JB Health Opportunities is an $18.5m fund domiciled in Luxembourg that has performed roughly in line with the sector since launch in November 2010.
Data from FE Analytics shows that it has returned 64.94 per cent to investors in sterling terms while the average offshore health and biotech fund has made 62.95 per cent.
Performance of fund vs sector since Sep 2010
Source: FE Analytics
The strong performance of the healthcare and pharmaceuticals industry is clearly visible with a glance at the top-performing funds in the IMA Global sector.
The £107m Schroder Global Healthcare fund is the second-best performer in the sector over both three and five years, having made 65.16 per cent over the shorter timeframe.
The £109m L&G Global Health & Pharmaceutical Index fund is third over that time frame, with returns of 63.36 per cent.
The funds remain relatively small, however, perhaps reflecting investors’ reluctance to purchase products that are so specialised. Funds concentrated on one sector are inherently more risky.
The UK pharmaceuticals industry has only caught up with the surge this year, with data from FE Analytics showing the sector has made 25.09 per cent year-to-date compared with 14.84 per cent for the whole market.
Performance of indices in 2013
Source: FE Analytics
One manager who is reaping the benefits is FE Alpha Manager Neil Woodford, who runs the giant Invesco Perpetual Income and Invesco Perpetual High Income funds.
The manager is now profiting from taking a big position in the sector a couple of years ago, when it was unloved by the general market.
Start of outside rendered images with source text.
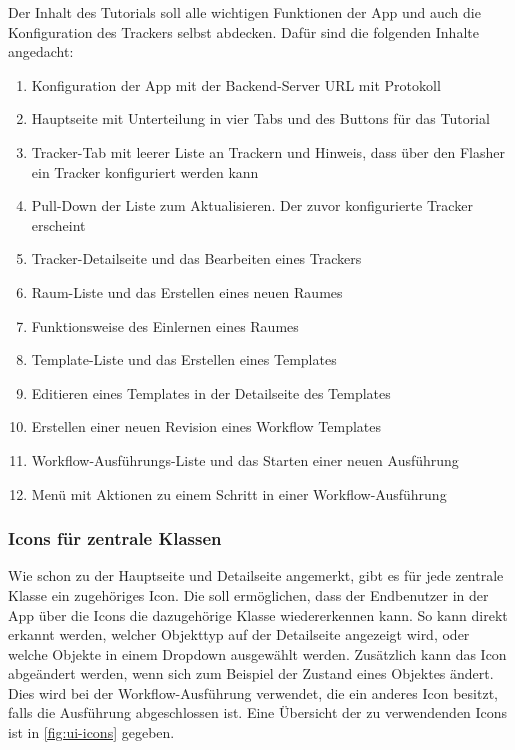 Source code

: \FloatBarrier

Der Inhalt des Tutorials soll alle wichtigen Funktionen der App und auch die Konfiguration des Trackers selbst abdecken.
Dafür sind die folgenden Inhalte angedacht:

\begin{enumerate}
	\item Konfiguration der App mit der Backend-Server URL mit Protokoll
	\item Hauptseite mit Unterteilung in vier Tabs und des Buttons für das Tutorial
	\item Tracker-Tab mit leerer Liste an Trackern und Hinweis, dass über den Flasher ein Tracker konfiguriert werden kann
	\item Pull-Down der Liste zum Aktualisieren. Der zuvor konfigurierte Tracker erscheint
	\item Tracker-Detailseite und das Bearbeiten eines Trackers
	\item Raum-Liste und das Erstellen eines neuen Raumes
	\item Funktionsweise des Einlernen eines Raumes
	\item Template-Liste und das Erstellen eines Templates
	\item Editieren eines Templates in der Detailseite des Templates
	\item Erstellen einer neuen Revision eines Workflow Templates
	\item Workflow-Ausführungs-Liste und das Starten einer neuen Ausführung
	\item Menü mit Aktionen zu einem Schritt in einer Workflow-Ausführung
\end{enumerate}

\subsubsection{Icons für zentrale Klassen}


Wie schon zu der Hauptseite und Detailseite angemerkt, gibt es für jede zentrale Klasse ein zugehöriges Icon.
Die soll ermöglichen, dass der Endbenutzer in der App über die Icons die dazugehörige Klasse wiedererkennen kann.
So kann direkt erkannt werden, welcher Objekttyp auf der Detailseite angezeigt wird, oder welche
Objekte in einem Dropdown ausgewählt werden.
Zusätzlich kann das Icon abgeändert werden, wenn sich zum Beispiel der Zustand eines Objektes ändert.
Dies wird bei der Workflow-Ausführung verwendet, die ein anderes Icon besitzt, falls die Ausführung abgeschlossen ist.
Eine Übersicht der zu verwendenden Icons ist in \autoref{fig:ui-icons} gegeben.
Earlier this month he reaffirmed his commitment to the sector, saying that he believes the industry is going through a new flowering of innovation that should support it for years to come, much of it centring around the development of personalised medicine.
It is an opinion that Flury shares.
"In 2012 the Food and Drug Administration (FDA) approved 39 new medicines, the highest number since 1997," she said.
"The list included four ground-breaking treatments, 10 drugs to treat cancer and also new therapies for HIV and macular degeneration, which causes blurred vision and blindness."
"Two of the drugs represent advances in personalised medicine, the science that uses genetic and other biomarker information to identify patients most likely to respond to a specific treatment."
Flury says that in the US, the length of the approval process for new drugs has shortened substantially, with the average time roughly half of what it was 20 years ago.
Investors who want to get exposure to the sector could buy a generalist fund such as Woodford’s, which has a high weighting to the sector, or alternatively buy the stocks he holds.
The manager certainly seems to think they have plenty of potential in them, and he has large positions in GlaxoSmithKline and AstraZeneca in particular.
FE Alpha Manager Mark Martin is another generalist manager to have a high opinion of the sector.
He told FE Trustnet last week that healthcare companies aiming to expand into the third world were attractive at this point in time.
He tipped Consort Medical as a mid cap stock he finds particularly interesting.
Investing in single stocks is riskier than funds, of course, but it is one option investors have if they feel strongly about this sector.